Rat’s Blood and an Open Book

My Symphony: Secrets by One Republic

the_open_book_by_editor02-d5bn0kh

What if I told you all of my secrets? All of it – the quirky ones, the funny ones, the disturbing ones, the fatal ones. What if I were standing right in front of you, completely naked – the darker parts of me showing?

What if I placed a toy soldier on the palm of your hand and told you it’s what I had always masturbated to? And what if I was sick – really sick? A dozen fucking holes in my brain. Lonely. Depressed. Suicidal. Just waiting for a goddamned stray bullet to pin my mad soul down.

What if I never really were smart, or cute, or funny, or attractive? What if all of that was merely a huge, huge pail of lies – masks that were there to cover up something crooked and ugly? What if I really was three foot three inches short? Blind, deaf, mute. Untalented. Unambitious. Untouched.

What if my real goal in life was to fuck everything over simply because I had this anger in my heart – this sort of solitude dressed as hatred that always fooled people? What if I had coffee with you one day and confessed that I never really honestly cared about school, career, and stuff like ethnic diversity, or “Stand Up To Bullying”, “Save the Whale”, et cetera?
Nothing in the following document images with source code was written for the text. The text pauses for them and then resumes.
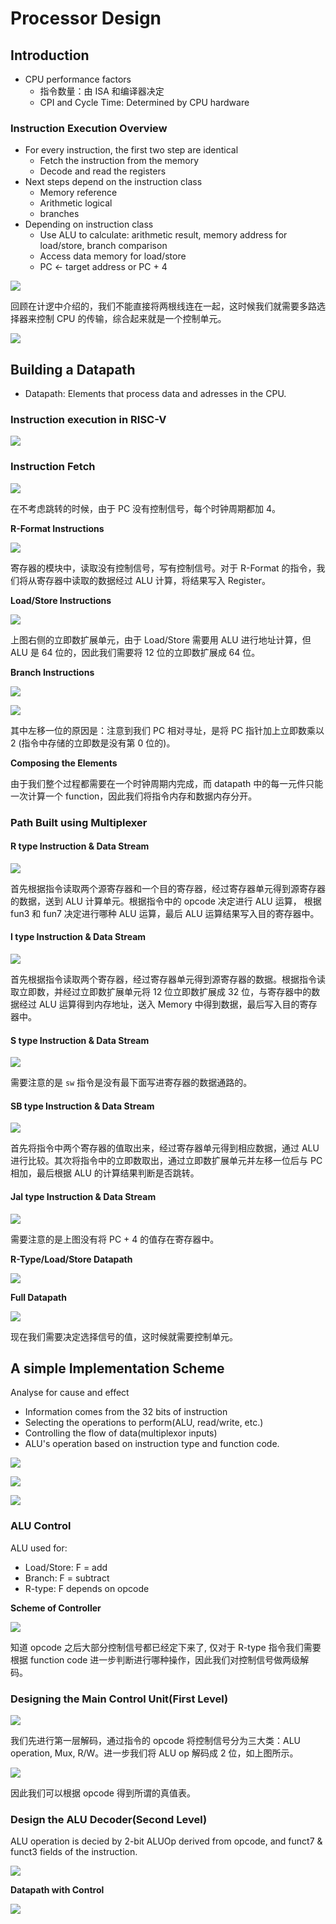 # Processor Design

## Introduction

- CPU performance factors
    - 指令数量：由 ISA 和编译器决定
    - CPI and Cycle Time: Determined by CPU hardware

### Instruction Execution Overview

- For every instruction, the first two step are identical
    - Fetch the instruction from the memory
    - Decode and read the registers
- Next steps depend on the instruction class
    - Memory reference
    - Arithmetic logical
    - branches
- Depending on instruction class
    - Use ALU to calculate: arithmetic result, memory address for load/store, branch comparison
    - Access data memory for load/store
    - PC <- target address or PC + 4

![](image/4.1.png)

回顾在计逻中介绍的，我们不能直接将两根线连在一起，这时候我们就需要多路选择器来控制 CPU 的传输，综合起来就是一个控制单元。

![](image/4.2.png)

## Building a Datapath

- Datapath: Elements that process data and adresses in the CPU.

### Instruction execution in RISC-V

![](image/4.3.png)

### Instruction Fetch

![](image/4.4.png)

在不考虑跳转的时候，由于 PC 没有控制信号，每个时钟周期都加 4。

**R-Format Instructions**

![](image/4.5.png)

寄存器的模块中，读取没有控制信号，写有控制信号。对于 R-Format 的指令，我们将从寄存器中读取的数据经过 ALU 计算，将结果写入 Register。

**Load/Store Instructions**

![](image/4.6.png)

上图右侧的立即数扩展单元，由于 Load/Store 需要用 ALU 进行地址计算，但 ALU 是 64 位的，因此我们需要将 12 位的立即数扩展成 64 位。

**Branch Instructions**

![](image/4.7.png)

![](image/4.8.png)

其中左移一位的原因是：注意到我们 PC 相对寻址，是将 PC 指针加上立即数乘以 2 (指令中存储的立即数是没有第 0 位的)。

**Composing the Elements**

由于我们整个过程都需要在一个时钟周期内完成，而 datapath 中的每一元件只能一次计算一个 function，因此我们将指令内存和数据内存分开。

### Path Built using Multiplexer

#### R type Instruction & Data Stream

![](image/4.9.png)

首先根据指令读取两个源寄存器和一个目的寄存器，经过寄存器单元得到源寄存器的数据，送到 ALU 计算单元。根据指令中的 opcode 决定进行 ALU 运算， 根据 fun3 和 fun7 决定进行哪种 ALU 运算，最后 ALU 运算结果写入目的寄存器中。

#### I type Instruction & Data Stream

![](image/4.10.png)

首先根据指令读取两个寄存器，经过寄存器单元得到源寄存器的数据。根据指令读取立即数，并经过立即数扩展单元将 12 位立即数扩展成 32 位，与寄存器中的数据经过 ALU 运算得到内存地址，送入 Memory 中得到数据，最后写入目的寄存器中。

#### S type Instruction & Data Stream

![](image/4.11.png)

需要注意的是 `sw` 指令是没有最下面写进寄存器的数据通路的。

#### SB type Instruction & Data Stream

![](image/4.12.png)

首先将指令中两个寄存器的值取出来，经过寄存器单元得到相应数据，通过 ALU 进行比较。其次将指令中的立即数取出，通过立即数扩展单元并左移一位后与 PC 相加，最后根据 ALU 的计算结果判断是否跳转。

#### Jal type Instruction & Data Stream

![](image/4.13.png)

需要注意的是上图没有将 PC + 4 的值存在寄存器中。

**R-Type/Load/Store Datapath**

![](image/4.14.png)

**Full Datapath**

![](image/4.15.png)

现在我们需要决定选择信号的值，这时候就需要控制单元。

## A simple Implementation Scheme

Analyse for cause and effect

- Information comes from the 32 bits of instruction
- Selecting the operations to perform(ALU, read/write, etc.)
- Controlling the flow of data(multiplexor inputs)
- ALU's operation based on instruction type and function code.

![](image/4.16.png)

![](image/4.17.png)

![](image/4.19.png)


### ALU Control

ALU used for:

- Load/Store: F = add
- Branch: F = subtract
- R-type: F depends on opcode


**Scheme of Controller**

![](image/4.20.png)

知道 opcode 之后大部分控制信号都已经定下来了, 仅对于 R-type 指令我们需要根据 function code 进一步判断进行哪种操作，因此我们对控制信号做两级解码。

### Designing the Main Control Unit(First Level)

![](image/4.21.png)

我们先进行第一层解码，通过指令的 opcode 将控制信号分为三大类：ALU operation, Mux, R/W。进一步我们将 ALU op 解码成 2 位，如上图所示。

![](image/4.22.png)

因此我们可以根据 opcode 得到所谓的真值表。

### Design the ALU Decoder(Second Level)

ALU operation is decied by 2-bit ALUOp derived from opcode, and funct7 & funct3 fields of the instruction.

![](image/4.23.png)

**Datapath with Control**

![](image/4.24.png)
What if I never really were a people person? What if the real me – the really unadulterated version of me – was as simple as a male animal who refused any responsibility and just wanted to sit somewhere nostalgic and be sad and happy at the same time for the remainder of his aimless, pathetic, purposeless life?

What if I still pissed in my bed at twenty? What if I actually found rat’s blood sexually enticing? And what if I had AIDS simply due to being such a relentless man-whore?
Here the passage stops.